BALAKOT, Pakistan (Reuters) - Villagers near the town of Balakot in northeast Pakistan were shaken out of their sleep by what seemed like an earthquake in the early hours of Tuesday, only discovering once dawn broke that there had been an Indian airstrike on their neighborhood.
Indian officials said the raid destroyed a training camp of Jaish-e- Mohammed, the militant group behind a suicide attack in Indian-controlled Kashmir that killed 40 members of a paramilitary police force on Feb. 14. India’s foreign secretary said “a very large number of JEM terrorists” had been eliminated in what was the first Indian air strike on Pakistani territory since 1971.
The villagers, however, said only one person was wounded in the attack and they knew of no fatalities.
A resident, who did not want to give his name, said there was a nearby madrasa run by Jaish, though most villagers were guarded talking about their militant neighbors.

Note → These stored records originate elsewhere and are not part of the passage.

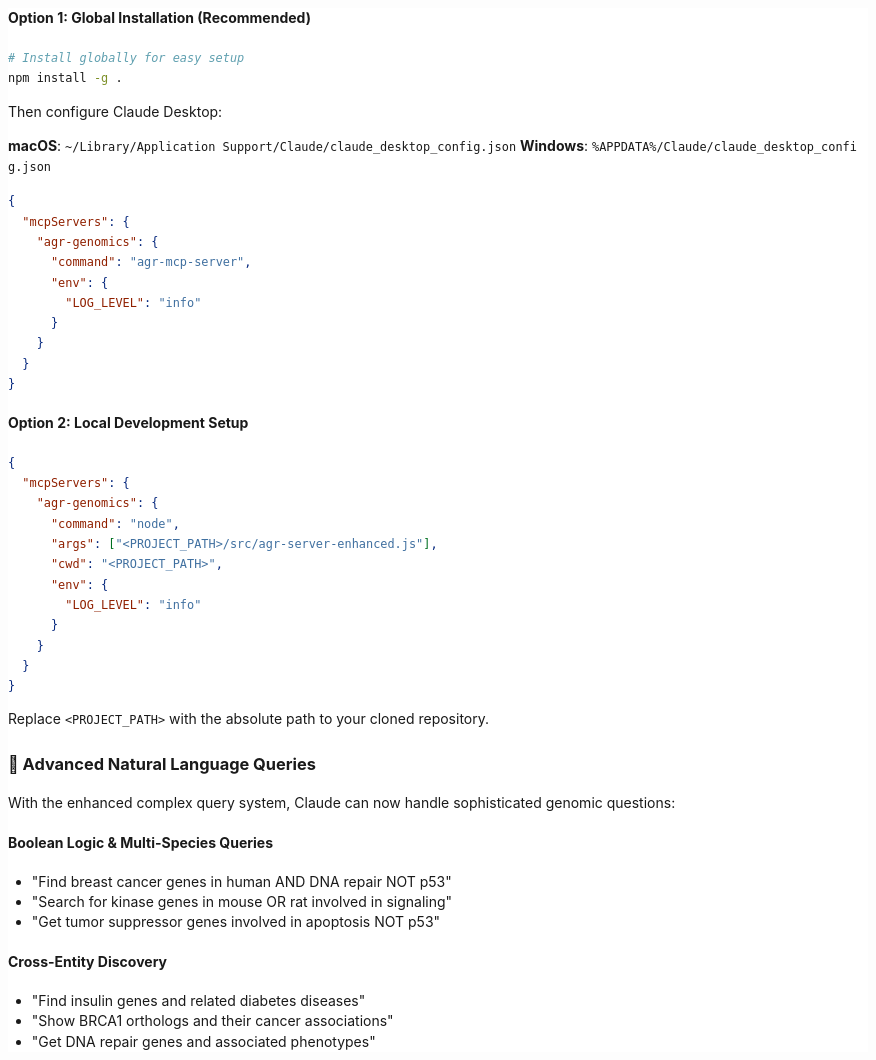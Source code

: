 #### Option 1: Global Installation (Recommended)
```bash
# Install globally for easy setup
npm install -g .
```

Then configure Claude Desktop:

**macOS**: `~/Library/Application Support/Claude/claude_desktop_config.json`
**Windows**: `%APPDATA%/Claude/claude_desktop_config.json`

```json
{
  "mcpServers": {
    "agr-genomics": {
      "command": "agr-mcp-server",
      "env": {
        "LOG_LEVEL": "info"
      }
    }
  }
}
```

#### Option 2: Local Development Setup
```json
{
  "mcpServers": {
    "agr-genomics": {
      "command": "node",
      "args": ["<PROJECT_PATH>/src/agr-server-enhanced.js"],
      "cwd": "<PROJECT_PATH>",
      "env": {
        "LOG_LEVEL": "info"
      }
    }
  }
}
```

Replace `<PROJECT_PATH>` with the absolute path to your cloned repository.

### 🧠 Advanced Natural Language Queries

With the enhanced complex query system, Claude can now handle sophisticated genomic questions:

#### Boolean Logic & Multi-Species Queries
- "Find breast cancer genes in human AND DNA repair NOT p53"
- "Search for kinase genes in mouse OR rat involved in signaling"
- "Get tumor suppressor genes involved in apoptosis NOT p53"

#### Cross-Entity Discovery
- "Find insulin genes and related diabetes diseases"
- "Show BRCA1 orthologs and their cancer associations"
- "Get DNA repair genes and associated phenotypes"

“There is this madrasa on the hilltop. The Jaish-e-Mohammed runs it,” he said.
Another person, who also declined to give his name said the militants had had a presence in the area for years.
“I belong to that area. I know for sure that there has been a training camp. It used to be there. I know Jaish people ran it,” he said.
“This camp was turned into a madrasa several years ago, but no one would still be allowed to get close to this infrastructure. There are scores of students in the madrasa at any given time,” he said.
Set in a wooded, hilly area in Khyber Pakhtunkhwa province on the way to the scenic Kaghan valley, some 40 kilometers from the de facto border with India, Balakot was of many towns that was devastated by as massive earthquake in 2005.
From what villagers could see, the Indian attack had missed its target as the bombs dropped exploded about a kilometer away from the madrasa.
Mohammad Ajmal, a 25 year-old villager near Jaba Top, where the attack took place, said he had heard four loud bangs in succession just before 3.00 a.m. (2200 GMT).
“We couldn’t tell what had happened. It was only in the morning that we figured out it was an attack,” he told Reuters after visiting the site, in a wooded hilltop area.
“We saw fallen trees and one damaged house, and four craters where the bombs had fallen.”
Fida Hussain Shah, a 46 year-old farmer, said he and other villagers had found pieces of Indian ordnance that had splintered pine trees on the hill but the only casualty was a man sleeping in his house when shrapnel broke the windows.